Amazon integrates with datacenter using private clouds

Lets companies use existing security and management tools in the cloud

Amazon Web Services has announced a limited beta version of its Virtual Private Cloud (VPC) service, which aims to connect a company's existing computing resources and Amazon's cloud as if they were part of one data center, Amazon said on Wednesday.

Companies can use a VPC to move corporate applications, including e-mail, financial systems and CRM applications, into the Amazon cloud without having to lose control, and users continue to access the application as if nothing has changed.

The IT department can also use Amazon EC2 (Elastic Compute Cloud) instances within the VPC to add additional servers for disaster recovery or more web servers during a traffic spike, according to Amazon.

The new service connects internal resources and Amazon's cloud using a VPN (Virtual Private Network) connection based on IPsec (Internet Protocol security).

Today companies can run Amazon EC2 instances running Linux, Unix or Windows, Elastic Block Store for storage, and CloudWatch to monitor utilization within a VPC. Over the coming months Amazon will add support for additional services, it said.

Administrators can create subnets to organize resources within the VPC and decide who can access them.
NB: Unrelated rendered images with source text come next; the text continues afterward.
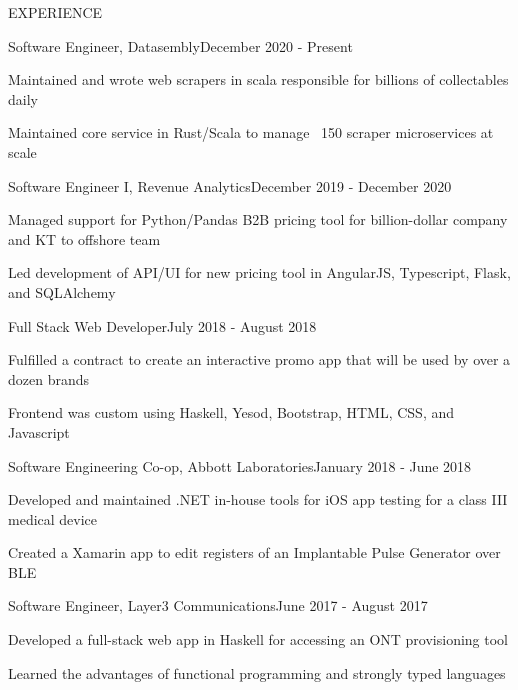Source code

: \documentclass{resume} %
\begin{document}
\begin{rSection}{EXPERIENCE}

  \begin{rSubsection}{Software Engineer, Datasembly}{December 2020 - Present}{}{}
  \item Maintained and wrote web scrapers in scala responsible for billions of collectables daily
  \item Maintained core service in Rust/Scala to manage ~150 scraper microservices at scale
  \end{rSubsection} 


  \begin{rSubsection}{Software Engineer I, Revenue Analytics}{December 2019 - December 2020}{}{}
  \item Managed support for Python/Pandas B2B pricing tool for billion-dollar company and KT to offshore team
  \item Led development of API/UI for new pricing tool in AngularJS, Typescript, Flask, and SQLAlchemy
  \end{rSubsection} 


  \begin{rSubsection}{Full Stack Web Developer}{July 2018 - August 2018}{}{}
  \item Fulfilled a contract to create an interactive promo app that will be used by over a dozen brands
  \item Frontend was custom using Haskell, Yesod, Bootstrap, HTML, CSS, and Javascript
  \end{rSubsection} 


  \begin{rSubsection}{Software Engineering Co-op, Abbott Laboratories}{January 2018 - June 2018}{}{}
  \item Developed and maintained .NET in-house tools for iOS app testing for a class III medical device
  \item Created a Xamarin app to edit registers of an Implantable Pulse Generator over BLE
  \end{rSubsection} 


  \begin{rSubsection}{Software Engineer, Layer3 Communications}{June 2017 - August 2017}{}{}
  \item Developed a full-stack web app in Haskell for accessing an ONT provisioning tool
  \item Learned the advantages of functional programming and strongly typed languages
  \end{rSubsection} 


\end{rSection}
\end{document}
Unlike traditional Amazon EC2 instances, which have Amazon-assigned internal and external IP addresses, those within VPCs only use internal IP addresses, chosen by the customer, and are accessed through the VPN.

On top of standard EC2 compute and data transfer charges, companies using VPC pay $US0.05/hour for the VPN connection.

Cisco Integrated Services Routers and Juniper J-series routers have been verified to work with VPC.

The beta is limited to one VPC per account and 20 subnets per VPC.

Amazon is also adding more secure authentication to its web services. AWS Multi-Factor Authentication lets users add two-factor authentication when accessing account settings.

Two-factor authentication means that users must produce something they know and something they have to authenticate their identity, in this case a password and a code from a one-time-password generator.

AWS Multi-Factor Authentication will be available in the coming weeks, according to Amazon.